My goals in this book on Riemannian geometry are essentially the same as those that guided me in my Eigenvalues in Riemannian Geometry (1984): to introduce the subject, to coherently present a number of its basic techniques and results with a mind to future work, and to present some of the results that are attractive in their own right. This book differs from Eigenvalues in that it starts at a more basic level. Therefore, it must present a broader view of the ideas from which all the various directions emerge. At the same time, other treatments of Riemannian geometry are available at varying levels and interests, so I need not introduce everything. I have, therefore, attempted a viable introduction to Riemannian geometry for a very broad group of students, with emphases and developments in areas not covered by other books.

My treatment presupposes an introductory course on manifolds, the construction of associated tensor bundles, and Stokes' theorem. When necessary, I recall the facts and/or refer to the literature in which these matters are discussed in detail.

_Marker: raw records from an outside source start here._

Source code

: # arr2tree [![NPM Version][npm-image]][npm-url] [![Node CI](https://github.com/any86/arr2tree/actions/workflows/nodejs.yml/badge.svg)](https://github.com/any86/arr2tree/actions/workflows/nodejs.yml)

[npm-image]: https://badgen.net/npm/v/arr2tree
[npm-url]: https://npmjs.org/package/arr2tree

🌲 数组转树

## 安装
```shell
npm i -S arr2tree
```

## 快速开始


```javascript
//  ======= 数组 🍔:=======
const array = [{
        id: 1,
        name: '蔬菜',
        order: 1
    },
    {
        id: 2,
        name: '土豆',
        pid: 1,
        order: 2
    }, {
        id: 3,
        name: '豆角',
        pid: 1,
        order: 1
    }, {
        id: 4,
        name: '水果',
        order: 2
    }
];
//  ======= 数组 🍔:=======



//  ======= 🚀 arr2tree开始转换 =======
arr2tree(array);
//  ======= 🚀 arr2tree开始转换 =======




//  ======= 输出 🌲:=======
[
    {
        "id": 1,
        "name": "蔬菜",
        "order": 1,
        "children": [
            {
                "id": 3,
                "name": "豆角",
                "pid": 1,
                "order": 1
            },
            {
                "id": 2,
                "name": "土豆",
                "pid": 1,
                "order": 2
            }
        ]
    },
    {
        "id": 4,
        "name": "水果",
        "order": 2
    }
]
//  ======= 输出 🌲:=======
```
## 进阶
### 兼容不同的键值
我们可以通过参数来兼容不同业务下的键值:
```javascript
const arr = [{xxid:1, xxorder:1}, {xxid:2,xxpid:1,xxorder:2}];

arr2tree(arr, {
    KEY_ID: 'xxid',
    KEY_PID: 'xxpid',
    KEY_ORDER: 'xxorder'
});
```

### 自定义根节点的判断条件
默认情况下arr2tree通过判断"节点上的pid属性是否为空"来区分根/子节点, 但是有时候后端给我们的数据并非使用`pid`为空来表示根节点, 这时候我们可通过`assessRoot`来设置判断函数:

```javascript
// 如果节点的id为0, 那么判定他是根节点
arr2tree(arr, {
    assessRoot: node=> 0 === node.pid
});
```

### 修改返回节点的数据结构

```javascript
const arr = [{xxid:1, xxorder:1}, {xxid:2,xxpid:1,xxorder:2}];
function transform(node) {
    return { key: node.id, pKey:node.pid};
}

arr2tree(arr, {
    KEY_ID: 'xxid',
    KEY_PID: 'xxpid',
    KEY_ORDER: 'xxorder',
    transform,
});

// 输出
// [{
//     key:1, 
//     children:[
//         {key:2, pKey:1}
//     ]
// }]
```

I have not hesitated to prove theorems more than once, with different points of view and arguments. Similarly, I often prove weaker versions of a result and then follow with the stronger version (instead of just subsuming the former result under the latter). The variety of levels, ideas, and approaches is a hallmark of mathematics; and an introductory treatment should display this variety as part of the development of broad technique and as part of the aesthetic appreciation of the mathematical endeavor.